Oyun daha ana menüye ayak basmadan sizinle etkileşime girmeye başlıyor (laubali ?) ve ufak detaylarıyla bile inanılmaz bir eğlenceyi garanti ediyor. Burada Wario’nun bıyıklarını çekiştirip burnuyla oynayabilir, gözlerini şaşı edebilirsiniz. Bu, biraz da Remote’un ne kadar atraksiyonlu özelliklerle kullanıldığını da gösteriyor. Ardından kendinizi oyunun geçtiği şehirde buluyorsunuz ve Wario’nun kendisiyle “mikro” (mini değil, evet) oyunlara başladıktan sonra Mona, 9-Volt gibi diğer öteki ünlü Wario kahramanları size katılıyor. Oyunlara mikro diyor olmamın nedeni bu tanımı Smooth Moves’un kendisinin getirmesi, zira çoğu 5 saniyeden bile uzun değil.
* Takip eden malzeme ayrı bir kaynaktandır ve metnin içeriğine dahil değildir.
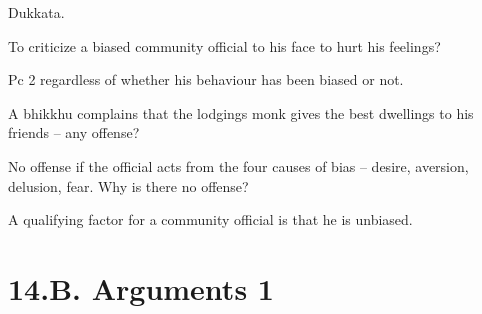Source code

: \begin{solution}
  Dukkata.
\end{solution}

\bigskip

To criticize a biased community official to his face to hurt his feelings?

\begin{solution}
  Pc 2 regardless of whether his behaviour has been biased or not.
\end{solution}

\bigskip

A bhikkhu complains that the lodgings monk gives the best dwellings to his friends – any offense?

\begin{solution}
  No offense if the official acts from the four causes of bias – desire, aversion,
  delusion, fear. Why is there no offense?

  A qualifying factor for a community official is that he is unbiased.
\end{solution}

\chapter{14.B. Arguments 1}
\renewcommand*{\theChapterTitle}{14.B. Arguments 1}
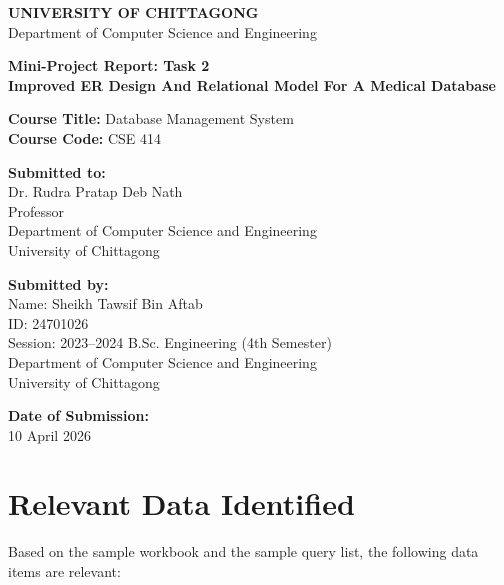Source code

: \documentclass[12pt,a4paper]{article}
\begin{document}
\begin{center}
\textbf{UNIVERSITY OF CHITTAGONG}\\
Department of Computer Science and Engineering
\end{center}

\vspace{0.8cm}

\begin{center}
\textbf{\Large Mini-Project Report: Task 2}\\
\textbf{Improved ER Design And Relational Model For A Medical Database}
\end{center}

\vspace{0.8cm}

\textbf{Course Title:} Database Management System\\
\textbf{Course Code:} CSE 414

\vspace{0.8cm}

\textbf{Submitted to:}\\
Dr. Rudra Pratap Deb Nath\\
Professor\\
Department of Computer Science and Engineering\\
University of Chittagong

\vspace{0.8cm}

\textbf{Submitted by:}\\
Name: Sheikh Tawsif Bin Aftab\\
ID: 24701026\\
Session: 2023--2024 B.Sc. Engineering (4th Semester)\\
Department of Computer Science and Engineering\\
University of Chittagong

\vspace{0.8cm}

\textbf{Date of Submission:}\\
10 April 2026

\newpage

\section{Relevant Data Identified}
Based on the sample workbook and the sample query list, the following data items are relevant:
\end{document}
Fakat sunum açısından olaya baktığımızda amacınız kendinizi karşılaşacağınız şeye çabucak hazırlamanıza ve yapmanız gereken şeyi de aynı hızla gerçekleştirmeye dayalı olduğundan bu bir sorun olarak göze batmıyor; zaten oyunların tamamı da birbiri ardına geldiği için bunu düşünmenize fırsat kalmıyor, kaldı ki bu da Warioware’in oyun stili.
Move you
Ana menümüz şehrin bir haritası görünümünde ve ilerledikçe burada yeni yerler ve ekstralar açılıyor. Senaryo ilerleyişinde uzunca bir süre sadece Remote kontrolörü kullanıyorsunuz ve her kahraman kendine özgü bir mini hikaye ve kontrol biçimine sahip. Kontrollerin tamamı size yeni oyunlarla karşılaştıkça birer ikişer tanıtılıyor ve böylelikle onları akla hayale gelmeyecek biçimlerde kullanmış oluyorsunuz. Buna göre de sadece Remote’u kullanabildiğiniz ve bir de Nunchuk’un bağlanabildiği toplamda 19 farklı oynanış alternatifine sahipsiniz. Oyunun kendi enteresan havası, olayları size kendine özgü destansı yapısıyla birleştirerek sunuyor. Buna göre Smooth Moves’da Remote kontrolöre Form Baton, Nunchuk’a ise Balance Stone denmiş.Smooth Moves’un içeriğinde 200’den fazla mikro oyun var. Yalnız bunun sizde yanlış izlenim uyandırmasına izin vermeyin, çünkü bunların hepsi, az önce de dediğim gibi maksimum 4 – 5 saniyede bitirilebilecek şeyler. Kontrolörleri tutuşunuzla alakalı olarak hepsi de sizin hareketlerinizle uyumlu bir görüntü sergiliyor ve kimi zaman bardaktan su içmek için Remote’u bir bardak gibi görüyorsunuz, kimi zaman da dumble ile kas çalıştırıyormuşçasına kolunuzu büküyorsunuz. Çeşitliliğe rağmen hepsi de belli bir düzene konulmuş ve tutuş stilinize göre de sınıflandırılmış. 3 farklı zorluk derecesi var ve tüm oyunların sırayla karşınıza çıktığı oyun modunda her 20 mikro oyunda bir seviye zorlaşarak ilerliyor. Her ne kadar bazı oyunlarda ne yapacağınızı anlamak başlangıçta zor olabiliyorsa da ilerledikçe hepsine alışıyorsunuz.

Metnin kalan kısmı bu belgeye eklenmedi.